We also constructed PPI networks containing these DEGs. Among the top 10 hub genes, namely HGF, PTHLH, CDH2, KLF4, WIF1, STC1, SLC7A5, IGLL5, STMN2, and GAP43, previous studies identified HGF as a multifunctional contributor to OA. On the one hand, HGF can promote synovial and vascular proliferation, leading to inflammation and osteophyte formation [20, 22, 31]; on the other hand, it supports bone and cartilage repair [21]. Other reports have described CDH2 polymorphisms and KLF4 as potentially associated with the development of OA [32, 33]. PTHLH has been identified primarily as a factor that promotes chondrocyte proliferation and inhibits chondrocyte hypertrophy and terminal differentiation [34, 35]. Few reports have described correlations of the remaining hub genes with OA.

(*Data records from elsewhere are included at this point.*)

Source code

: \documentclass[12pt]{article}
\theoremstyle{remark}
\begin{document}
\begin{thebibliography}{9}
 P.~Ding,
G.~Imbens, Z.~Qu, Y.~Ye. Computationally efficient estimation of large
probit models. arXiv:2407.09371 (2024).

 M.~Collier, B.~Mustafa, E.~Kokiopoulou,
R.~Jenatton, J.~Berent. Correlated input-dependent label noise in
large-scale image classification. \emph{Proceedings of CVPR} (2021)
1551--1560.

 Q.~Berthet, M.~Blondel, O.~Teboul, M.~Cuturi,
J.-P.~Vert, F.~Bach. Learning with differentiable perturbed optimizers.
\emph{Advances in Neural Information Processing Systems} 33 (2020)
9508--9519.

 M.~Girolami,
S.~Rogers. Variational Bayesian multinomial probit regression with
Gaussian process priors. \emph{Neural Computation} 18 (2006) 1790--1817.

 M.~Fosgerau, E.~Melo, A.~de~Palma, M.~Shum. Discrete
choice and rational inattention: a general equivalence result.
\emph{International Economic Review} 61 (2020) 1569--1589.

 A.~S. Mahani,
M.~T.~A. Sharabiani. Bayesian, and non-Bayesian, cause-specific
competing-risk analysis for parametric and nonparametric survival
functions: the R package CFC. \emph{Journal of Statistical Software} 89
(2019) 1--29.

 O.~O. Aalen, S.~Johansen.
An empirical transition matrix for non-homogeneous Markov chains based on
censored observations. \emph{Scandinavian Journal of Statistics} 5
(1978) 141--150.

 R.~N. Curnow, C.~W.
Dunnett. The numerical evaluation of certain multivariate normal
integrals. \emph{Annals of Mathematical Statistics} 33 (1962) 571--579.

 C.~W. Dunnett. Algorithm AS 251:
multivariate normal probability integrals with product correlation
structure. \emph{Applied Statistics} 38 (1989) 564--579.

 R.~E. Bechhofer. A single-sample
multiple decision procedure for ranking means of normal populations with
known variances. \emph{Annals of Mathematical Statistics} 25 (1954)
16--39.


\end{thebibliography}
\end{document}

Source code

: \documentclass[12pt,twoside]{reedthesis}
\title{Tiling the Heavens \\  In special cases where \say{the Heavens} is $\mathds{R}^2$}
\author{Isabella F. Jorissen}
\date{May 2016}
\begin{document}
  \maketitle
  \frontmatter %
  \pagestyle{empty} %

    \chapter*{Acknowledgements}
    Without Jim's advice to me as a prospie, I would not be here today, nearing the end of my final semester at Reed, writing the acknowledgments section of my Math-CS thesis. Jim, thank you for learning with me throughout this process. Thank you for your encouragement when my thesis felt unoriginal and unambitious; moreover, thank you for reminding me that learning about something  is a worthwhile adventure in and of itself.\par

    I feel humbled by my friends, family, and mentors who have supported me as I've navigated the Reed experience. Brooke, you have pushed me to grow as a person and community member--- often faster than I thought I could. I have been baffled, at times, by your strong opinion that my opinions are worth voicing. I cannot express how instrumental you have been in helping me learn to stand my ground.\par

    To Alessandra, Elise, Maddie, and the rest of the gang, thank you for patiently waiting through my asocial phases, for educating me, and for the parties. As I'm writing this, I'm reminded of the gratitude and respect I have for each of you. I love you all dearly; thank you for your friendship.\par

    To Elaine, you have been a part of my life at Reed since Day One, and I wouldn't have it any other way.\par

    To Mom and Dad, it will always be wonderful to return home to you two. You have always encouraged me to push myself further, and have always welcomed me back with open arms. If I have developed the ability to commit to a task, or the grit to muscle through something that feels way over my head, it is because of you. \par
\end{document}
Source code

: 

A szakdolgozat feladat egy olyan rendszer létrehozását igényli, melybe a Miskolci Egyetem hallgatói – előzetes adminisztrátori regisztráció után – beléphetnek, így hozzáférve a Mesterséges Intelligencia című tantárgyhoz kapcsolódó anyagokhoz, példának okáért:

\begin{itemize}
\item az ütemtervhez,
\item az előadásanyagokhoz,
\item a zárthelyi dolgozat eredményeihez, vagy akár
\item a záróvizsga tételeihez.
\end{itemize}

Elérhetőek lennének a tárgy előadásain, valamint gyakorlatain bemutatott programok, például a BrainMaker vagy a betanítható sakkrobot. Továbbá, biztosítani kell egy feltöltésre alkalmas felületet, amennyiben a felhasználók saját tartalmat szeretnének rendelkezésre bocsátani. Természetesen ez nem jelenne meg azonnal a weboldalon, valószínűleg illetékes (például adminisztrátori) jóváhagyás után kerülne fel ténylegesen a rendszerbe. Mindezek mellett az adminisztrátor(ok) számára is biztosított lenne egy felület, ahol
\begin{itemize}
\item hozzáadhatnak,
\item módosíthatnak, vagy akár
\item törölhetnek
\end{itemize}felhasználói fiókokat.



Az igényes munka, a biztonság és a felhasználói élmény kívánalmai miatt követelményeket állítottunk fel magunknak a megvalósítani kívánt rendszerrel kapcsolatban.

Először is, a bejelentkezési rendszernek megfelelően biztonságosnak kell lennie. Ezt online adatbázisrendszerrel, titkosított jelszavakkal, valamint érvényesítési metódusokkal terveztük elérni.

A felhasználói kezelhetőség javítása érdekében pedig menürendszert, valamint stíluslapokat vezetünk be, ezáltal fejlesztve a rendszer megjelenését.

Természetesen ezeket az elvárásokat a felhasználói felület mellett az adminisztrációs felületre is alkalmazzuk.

Our bioinformatics analysis results and existing literature evidence led us to speculate that PTHLH is a diagnostic and predictive biomarker of OA. Our IHC analysis to validate the aberrant gain-of-expression of PTHLH in OA cartilage tissue confirmed the significantly increased PTHLH levels in OA cartilage tissues and chondrocytes relative to those in normal control samples. However, an ELISA-based experiment revealed a significantly higher PTHLH level in the plasma of healthy people than in the plasma of OA patients. We evaluated why the PTHLH level is higher in OA knee cartilage or chondrocytes than in their normal counterparts and why the plasma PTHLH level is lower in OA patients than in normal people and identified the following possible reasons. First, under normal circumstances, PTHLH (the protein encoded by PTHLH, also known as PTHrP) plays predominantly paracrine and/or autocrine roles [36]. PTHLH exerts paracrine actions that affect physiological homeostasis in many tissues and processes, including hair follicles, cartilage, vascular smooth muscle, bone, pancreas, mammary gland development, and tooth eruption [35]. The secretion of PTHLH in some tissues and organs, such as the vascular smooth muscle, was shown to decrease with aging [37], and most patients with OA tend to be older [5]. Second, chondrocytes and synovial tissues can produce PTLHL directly [38, 39]. Therefore, in the pathological state of OA, chondrocytes and synovial tissues may secrete more PTHLH to maintain their own cell activity (Fig. 7).

Fig. 7
figure 7

Flowchart of the study

Our study had some limitations. Firstly, there were statistical differences in age and BMI between the OA group and the control group (Table 2 and Table 3). At present, there are few studies on BMI and PTHLH levels. We are not sure whether BMI will affect PTHLH level. We emphasize that the biggest weakness of the study is that we do not know if OA itself causes the differences or the differences of age and BMI in the groups. Therefore, we designed a study that can obviate this issue. In future experiments, we will collect clinical samples in groups according to different age stages and different BMI intervals, and expand the sample size as much as possible. Secondly, although our analysis included five public datasets, the sample size was relatively small. In addition, the sample size used to verify the PTHLH expression data was also relatively small. Further experimental studies with larger sample sizes are needed to confirm our results.

Conclusion

In summary, we used bioinformatics analysis to identify 20 DEGs between normal and OA cartilage tissues and identified PTHLH as the main upregulated gene in the resulting PPI network. Our findings indicate that PTHLH may serve as a potential therapeutic target.